What you need to do:
In the records below, find each line with the word "cofano" and copy it.

*** Input for this task ***

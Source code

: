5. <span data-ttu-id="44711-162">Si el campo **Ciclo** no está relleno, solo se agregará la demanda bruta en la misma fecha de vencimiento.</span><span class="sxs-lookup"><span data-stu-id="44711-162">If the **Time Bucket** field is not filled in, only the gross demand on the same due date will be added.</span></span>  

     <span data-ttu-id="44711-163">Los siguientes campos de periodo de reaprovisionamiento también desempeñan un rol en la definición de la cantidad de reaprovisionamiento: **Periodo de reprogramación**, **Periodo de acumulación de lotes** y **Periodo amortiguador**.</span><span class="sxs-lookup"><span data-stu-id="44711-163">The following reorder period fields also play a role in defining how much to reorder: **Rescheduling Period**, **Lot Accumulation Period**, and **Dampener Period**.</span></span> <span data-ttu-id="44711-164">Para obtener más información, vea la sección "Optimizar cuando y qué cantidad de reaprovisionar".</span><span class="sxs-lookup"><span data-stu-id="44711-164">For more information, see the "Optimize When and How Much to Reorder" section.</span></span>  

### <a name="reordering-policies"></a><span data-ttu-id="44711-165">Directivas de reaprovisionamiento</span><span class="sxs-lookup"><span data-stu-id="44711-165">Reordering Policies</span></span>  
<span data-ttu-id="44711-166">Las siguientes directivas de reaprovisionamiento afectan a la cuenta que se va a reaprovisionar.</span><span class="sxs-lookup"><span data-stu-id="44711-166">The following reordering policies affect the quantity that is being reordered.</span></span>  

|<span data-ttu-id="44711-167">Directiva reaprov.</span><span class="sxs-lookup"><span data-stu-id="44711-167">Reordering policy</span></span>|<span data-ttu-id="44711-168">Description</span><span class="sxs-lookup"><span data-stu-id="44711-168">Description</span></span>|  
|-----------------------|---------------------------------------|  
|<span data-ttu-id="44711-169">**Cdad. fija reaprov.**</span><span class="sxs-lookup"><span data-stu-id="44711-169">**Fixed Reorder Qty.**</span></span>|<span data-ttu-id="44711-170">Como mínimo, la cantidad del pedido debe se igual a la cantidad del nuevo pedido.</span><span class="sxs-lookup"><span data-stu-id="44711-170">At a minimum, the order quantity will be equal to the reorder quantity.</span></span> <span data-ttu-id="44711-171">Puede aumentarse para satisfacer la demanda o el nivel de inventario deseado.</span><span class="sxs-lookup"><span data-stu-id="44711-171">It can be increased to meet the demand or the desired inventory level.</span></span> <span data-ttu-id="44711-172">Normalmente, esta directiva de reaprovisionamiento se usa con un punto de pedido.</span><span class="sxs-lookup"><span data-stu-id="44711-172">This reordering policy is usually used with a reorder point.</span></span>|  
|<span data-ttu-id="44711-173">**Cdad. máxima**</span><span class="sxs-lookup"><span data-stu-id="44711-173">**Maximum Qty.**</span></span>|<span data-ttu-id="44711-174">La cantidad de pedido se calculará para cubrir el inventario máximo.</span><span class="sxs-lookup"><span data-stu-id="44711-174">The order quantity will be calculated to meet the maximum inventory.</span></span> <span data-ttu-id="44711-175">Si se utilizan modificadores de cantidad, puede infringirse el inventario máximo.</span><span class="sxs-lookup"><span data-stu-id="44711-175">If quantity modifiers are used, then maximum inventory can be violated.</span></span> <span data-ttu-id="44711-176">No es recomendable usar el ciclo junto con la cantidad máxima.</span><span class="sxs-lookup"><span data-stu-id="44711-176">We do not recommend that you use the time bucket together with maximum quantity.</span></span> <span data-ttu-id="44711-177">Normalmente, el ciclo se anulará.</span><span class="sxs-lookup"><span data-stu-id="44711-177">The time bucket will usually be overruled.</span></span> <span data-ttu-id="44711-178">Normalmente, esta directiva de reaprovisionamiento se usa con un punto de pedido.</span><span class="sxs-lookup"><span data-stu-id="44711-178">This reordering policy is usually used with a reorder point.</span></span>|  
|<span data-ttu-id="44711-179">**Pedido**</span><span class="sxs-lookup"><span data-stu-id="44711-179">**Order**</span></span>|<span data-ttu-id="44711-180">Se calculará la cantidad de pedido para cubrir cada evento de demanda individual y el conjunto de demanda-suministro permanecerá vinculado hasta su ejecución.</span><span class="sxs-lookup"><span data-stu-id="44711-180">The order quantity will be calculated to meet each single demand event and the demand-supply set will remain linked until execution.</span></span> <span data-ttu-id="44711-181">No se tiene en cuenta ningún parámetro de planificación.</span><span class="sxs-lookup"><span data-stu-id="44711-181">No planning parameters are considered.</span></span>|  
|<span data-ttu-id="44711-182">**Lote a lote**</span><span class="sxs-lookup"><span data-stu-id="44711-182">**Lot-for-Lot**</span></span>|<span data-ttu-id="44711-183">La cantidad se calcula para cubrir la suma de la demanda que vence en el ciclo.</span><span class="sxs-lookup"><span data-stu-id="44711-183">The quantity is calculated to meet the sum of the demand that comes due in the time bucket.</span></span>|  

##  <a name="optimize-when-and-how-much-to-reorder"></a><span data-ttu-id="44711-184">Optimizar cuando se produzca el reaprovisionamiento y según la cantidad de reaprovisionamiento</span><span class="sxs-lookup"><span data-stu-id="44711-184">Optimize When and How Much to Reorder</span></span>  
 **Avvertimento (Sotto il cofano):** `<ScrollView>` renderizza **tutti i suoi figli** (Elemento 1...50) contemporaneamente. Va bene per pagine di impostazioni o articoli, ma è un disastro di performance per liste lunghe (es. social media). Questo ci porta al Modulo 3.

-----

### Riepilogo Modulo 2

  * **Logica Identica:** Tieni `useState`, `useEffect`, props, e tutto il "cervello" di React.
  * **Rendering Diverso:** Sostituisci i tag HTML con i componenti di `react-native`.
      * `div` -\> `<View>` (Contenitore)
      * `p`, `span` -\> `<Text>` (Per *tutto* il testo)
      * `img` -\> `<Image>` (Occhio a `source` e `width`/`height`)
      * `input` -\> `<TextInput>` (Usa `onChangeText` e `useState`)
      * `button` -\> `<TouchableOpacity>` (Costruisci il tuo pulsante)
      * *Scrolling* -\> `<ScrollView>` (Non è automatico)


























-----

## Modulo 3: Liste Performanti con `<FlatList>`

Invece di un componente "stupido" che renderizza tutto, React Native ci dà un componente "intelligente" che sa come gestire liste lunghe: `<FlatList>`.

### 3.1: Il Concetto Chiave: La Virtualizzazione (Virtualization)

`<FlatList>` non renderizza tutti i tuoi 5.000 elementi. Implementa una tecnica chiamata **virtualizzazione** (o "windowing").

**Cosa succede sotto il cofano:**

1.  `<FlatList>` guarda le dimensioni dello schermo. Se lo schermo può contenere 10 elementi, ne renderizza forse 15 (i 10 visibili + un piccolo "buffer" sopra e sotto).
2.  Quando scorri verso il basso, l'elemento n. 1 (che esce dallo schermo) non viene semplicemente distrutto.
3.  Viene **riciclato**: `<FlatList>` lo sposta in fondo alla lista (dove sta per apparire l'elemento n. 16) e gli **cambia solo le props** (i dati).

*** End of Input for this task ***

Task answer:
 **Avvertimento (Sotto il cofano):** `<ScrollView>` renderizza **tutti i suoi figli** (Elemento 1...50) contemporaneamente. Va bene per pagine di impostazioni o articoli, ma è un disastro di performance per liste lunghe (es. social media). Questo ci porta al Modulo 3.
**Cosa succede sotto il cofano:**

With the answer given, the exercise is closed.